Pendant que le secrétaire général Ban Ki-moon et Barack Obama inauguraient la 64e session de l'Assemblée générale des Nations unies, Stephen Harper s'envolait vers Oakville pour participer à une cérémonie marquant le retour du siège social de Tim Hortons au Canada. Cette escapade a suscité l'indignation de beaucoup de Canadiens.

De fait, le premier ministre a commis une erreur. Mais pas pour les raisons que l'on croit.

Dans un éditorial résumant bien le point de vue de plusieurs, le Toronto Star écrivait hier: «Compte tenu de l'importance particulière de cette assemblée-ci, M. Harper semble avoir manqué une occasion en or d'attirer l'attention sur le point de vue canadien au sujet des questions internationales.»

 

Cette thèse n'est pas fondée. Si M. Harper s'était adressé à l'Assemblée générale, la salle aurait été aux trois quarts vide et personne n'aurait porté la moindre attention à ses propos. Les discours de la grande majorité des 65 chefs d'État ou de gouvernements ayant pris la parole depuis deux jours ont d'ailleurs été accueillis par une totale indifférence.

M. Harper n'a pas non plus participé à la table ronde sur les changements climatiques à laquelle l'ONU avait convié le Canada, qui lui aurait donné l'occasion d'échanger avec les dirigeants des Îles Comores et de la Micronésie... Comme son homologue britannique Gordon Brown, le premier ministre canadien s'est limité au dîner de travail organisé par le secrétaire général Ban Ki-moon pour 23 leaders, dont Barack Obama, Nicolas Sarkozy, Hu Jintao, Dmitri Medvedev, Lula da Silva, etc.

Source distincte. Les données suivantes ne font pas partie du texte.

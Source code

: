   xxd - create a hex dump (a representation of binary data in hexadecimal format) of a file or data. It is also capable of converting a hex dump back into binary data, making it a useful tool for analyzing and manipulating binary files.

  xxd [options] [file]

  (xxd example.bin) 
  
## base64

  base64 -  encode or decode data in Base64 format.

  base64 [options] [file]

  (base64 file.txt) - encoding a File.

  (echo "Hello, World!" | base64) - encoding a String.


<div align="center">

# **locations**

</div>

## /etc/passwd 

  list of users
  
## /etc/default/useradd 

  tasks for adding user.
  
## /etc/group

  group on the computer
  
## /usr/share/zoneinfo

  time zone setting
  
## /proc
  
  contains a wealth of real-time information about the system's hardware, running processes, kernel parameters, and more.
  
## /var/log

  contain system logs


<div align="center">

Homme pratique et impatient, M. Harper a choisi d'utiliser son temps à autre chose que d'écouter du bla-bla diplomatique. Au symbole d'un chef de gouvernement canadien s'adressant à la planète, il a préféré le symbole d'un premier ministre proche des gens ordinaires, pour qui les beignes de Tim Hortons font davantage partie du quotidien que la réforme de l'ONU.

Et c'est là que le chef conservateur a commis une erreur. Le rôle du Canada dans le monde est un des fondements du nationalisme canadien. Les Canadiens sont convaincus que leur pays joue ou peut jouer un rôle crucial dans le monde. C'est un fantasme, le syndrome de Pearson. Sauf exception, notre pays n'a tout simplement pas le poids économique et militaire qui lui permettrait de jouir d'une grande influence dans les affaires internationales.

Si M. Harper devait prendre la parole à l'ONU et participer activement aux discussions sur les changements climatiques, c'est donc moins pour influencer la communauté internationale que pour rassurer les Canadiens sur la place de leur pays dans le monde. Pour entretenir le fantasme.